Mike and his wife Nancy aren’t sure what the future looks like, but they are surely feeling the prayers, calls and texts of their friends, family, and community getting them through it.

Both Mike and his daughter Audrey Breneman have loved working with the cows, saying the sale felt like a funeral — “the death of a dream” — standing in the light rain outside the sale tent while the auctioneer chanted prices dipping into the $500s and $600s, even struggling shy of $1000 on a cow making 90 pounds of milk with a 54,000 SCC.

Later, a smile crossed his face, hearing the auctioneer stretch for $1700. “That one’s good to hear,” he says, as they headed back into the tent to watch springing and bred heifers sell.

While Daniel Brandt announced their number-one heifers, bids of $1600 and $1700 could be heard on some.

Nissley2011“It was a privilege to make the announcements on those 425 head, and I was impressed with the turnout of buyers, friends and neighbors as the tent was packed,” said Brandt after the sale. “The cows were in great condition and you could tell management was excellent.”

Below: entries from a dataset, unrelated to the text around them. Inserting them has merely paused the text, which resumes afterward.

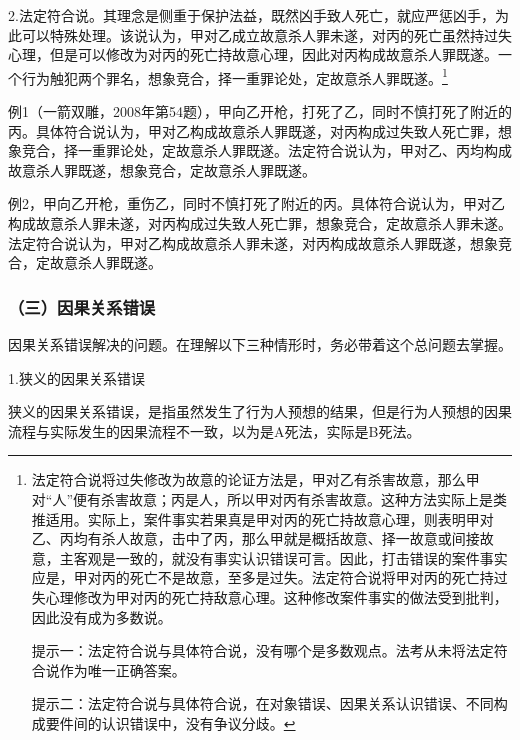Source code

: 2.法定符合说。其理念是侧重于保护法益，既然凶手致人死亡，就应严惩凶手，为此可以特殊处理。该说认为，甲对乙成立故意杀人罪未遂，对丙的死亡虽然持过失心理，但是可以修改为对丙的死亡持故意心理，因此对丙构成故意杀人罪既遂。一个行为触犯两个罪名，想象竞合，择一重罪论处，定故意杀人罪既遂。\footnote{法定符合说将过失修改为故意的论证方法是，甲对乙有杀害故意，那么甲对“人”便有杀害故意；丙是人，所以甲对丙有杀害故意。这种方法实际上是类推适用。实际上，案件事实若果真是甲对丙的死亡持故意心理，则表明甲对乙、丙均有杀人故意，击中了丙，那么甲就是概括故意、择一故意或间接故意，主客观是一致的，就没有事实认识错误可言。因此，打击错误的案件事实应是，甲对丙的死亡不是故意，至多是过失。法定符合说将甲对丙的死亡持过失心理修改为甲对丙的死亡持敌意心理。这种修改案件事实的做法受到批判，因此没有成为多数说。

提示一：法定符合说与具体符合说，没有哪个是多数观点。法考从未将法定符合说作为唯一正确答案。

提示二：法定符合说与具体符合说，在对象错误、因果关系认识错误、不同构成要件间的认识错误中，没有争议分歧。}

例1（一箭双雕，2008年第54题），甲向乙开枪，打死了乙，同时不慎打死了附近的丙。具体符合说认为，甲对乙构成故意杀人罪既遂，对丙构成过失致人死亡罪，想象竞合，择一重罪论处，定故意杀人罪既遂。法定符合说认为，甲对乙、丙均构成故意杀人罪既遂，想象竞合，定故意杀人罪既遂。

例2，甲向乙开枪，重伤乙，同时不慎打死了附近的丙。具体符合说认为，甲对乙构成故意杀人罪未遂，对丙构成过失致人死亡罪，想象竞合，定故意杀人罪未遂。法定符合说认为，甲对乙构成故意杀人罪未遂，对丙构成故意杀人罪既遂，想象竞合，定故意杀人罪既遂。

\subsubsection*{（三）因果关系错误}

因果关系错误解决的问题。在理解以下三种情形时，务必带着这个总问题去掌握。

1.狭义的因果关系错误

狭义的因果关系错误，是指虽然发生了行为人预想的结果，但是行为人预想的因果流程与实际发生的因果流程不一致，以为是A死法，实际是B死法。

Mike gave Audrey the credit.

Before the rattle of cattle gates and the pitch of the auctioneer began, Audrey addressed the crowd with words that make the current dairy situation real for all who were there to hear them:

“We would like to welcome you to the Riverview Farms herd dispersal and thank you each for coming. Today feels a bit like attending my own funeral where we bury a piece of me, a piece of my family, and a piece of history, where we say goodbye to a lifestyle, to a way of life, to a lot of good times and many hardships as well. But I stand before you today proud to present to you a herd of cows that will do well no matter where they go.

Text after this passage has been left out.